Exploring these emigrant trails is a unique learning opportunity for children and adults alike, bringing the history of our nation to life in a way artifacts in glass museum cases can never match.
In 1843-44, explorer John C. Fremont, with scout Kit Carson and party, traveled from the northwest through High Rock Canyon and Soldier Meadows, along the edges of the Black Rock Desert Playa, and camped near present-day Gerlach en route to Pyramid Lake and beyond. No archeological traces of Fremont’s travels have been found, though he created maps that were used by later explorers and travelers.
In 1846, the Applegate Brothers back-tracked Fremont’s route to establish a wagon route to Oregon that would avoid the treacherous Columbia River. The route was used for several years as the “Southern Road to Oregon.”
Two years later, Peter Lassen took the same route though the Black Rock Country thinking it was a quicker route to his northern California ranch. He got lost and ended up blazing a new road, the Lassen Trail, to get to his ranch. From this combination of interests, the Applegate-Lassen Trail was born.
In 1851, William H. Nobles found a cutoff from the Applegate Trail west through present-day Gerlach that shortened the journey to Northern California via today’s Susanville.
This short cut, known as the Nobles Cutoff, was established as an emigrant trail in 1852. Initially, the trail left the Applegate Trail at Black Rock Hot Spring and traversed the bulk of the Black Rock Desert Playa.

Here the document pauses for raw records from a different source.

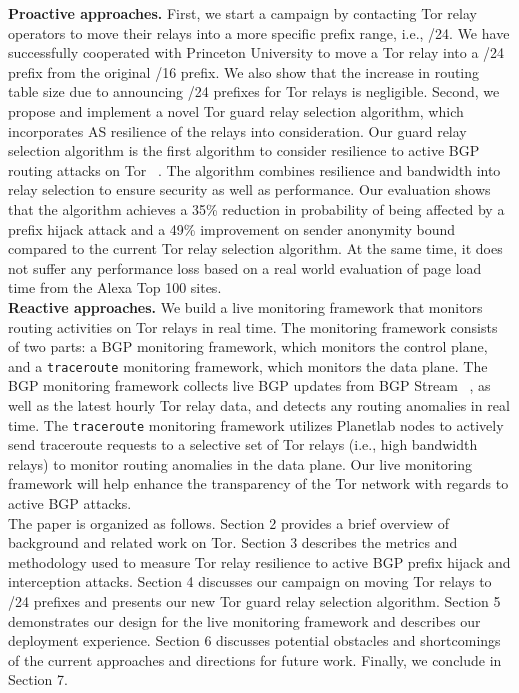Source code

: \textbf{Proactive approaches.} First, we start a campaign by contacting Tor relay operators to move their relays into a more specific prefix range, i.e., /24. We have successfully cooperated with Princeton University to move a Tor relay into a /24 prefix from the original /16 prefix. We also show that the increase in routing table size due to announcing /24 prefixes for Tor relays is negligible. Second, we propose and implement a novel Tor guard relay selection algorithm, which incorporates AS resilience of the relays into consideration. Our guard relay selection algorithm is the first algorithm to consider resilience to active BGP routing attacks on Tor ~\cite{sun2015raptor}. The algorithm combines resilience and bandwidth into relay selection to ensure security as well as performance. Our evaluation shows that the algorithm achieves a 35\% reduction in probability of being affected by a prefix hijack attack and a 49\% improvement on sender anonymity bound compared to the current Tor relay selection algorithm. At the same time, it does not suffer any performance loss based on a real world evaluation of page load time from the Alexa Top 100 sites. 
\\
\textbf{Reactive approaches.} We build a live monitoring framework that monitors routing activities on Tor relays in real time. The monitoring framework consists of two parts: a BGP monitoring framework, which monitors the control plane, and a {\tt traceroute} monitoring framework, which monitors the data plane. The BGP monitoring framework collects live BGP updates from BGP Stream ~\cite{bgpstream}, as well as the latest hourly Tor relay data, and detects any routing anomalies in real time. The {\tt traceroute} monitoring framework utilizes Planetlab nodes to actively send traceroute requests to a selective set of Tor relays (i.e., high bandwidth relays) to monitor routing anomalies in the data plane. Our live monitoring framework will help enhance the transparency of the Tor network with regards to active BGP attacks.
\\
The paper is organized as follows. Section 2 provides a brief overview of background and related work on Tor.  Section 3 describes the metrics and methodology used to measure Tor relay resilience to active BGP prefix hijack and interception attacks. Section 4 discusses our campaign on moving Tor relays to /24 prefixes and presents our new Tor guard relay selection algorithm. Section 5 demonstrates our design for the live monitoring framework and describes our deployment experience. Section 6 discusses potential obstacles and shortcomings of the current approaches and directions for future work. Finally, we conclude in Section 7.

In 1856, an alternate route was found that leaves the Applegate at Rabbit Hole Spring and passes by Trego Hot Spring.
Following the Trails by Vehicle
Many traces of the passage of these early emigrants remain at various points along these routes, such as wagon wheel ruts, axle grease markings on rocks, and emigrant glyphs. It’s possible to follow along much of these trail routes today by vehicle, though 4×4, high clearance vehicles are recommended with 10-ply tires.
There are short sections where motorized vehicle routes leave the original trail to protect the evidence of early emigration from damage, but even here the available motorized routes closely parallel the historic trails. The views from these historic trail routes are virtually identical to those seen by the emigrants who traveled here in the early to mid-1800s.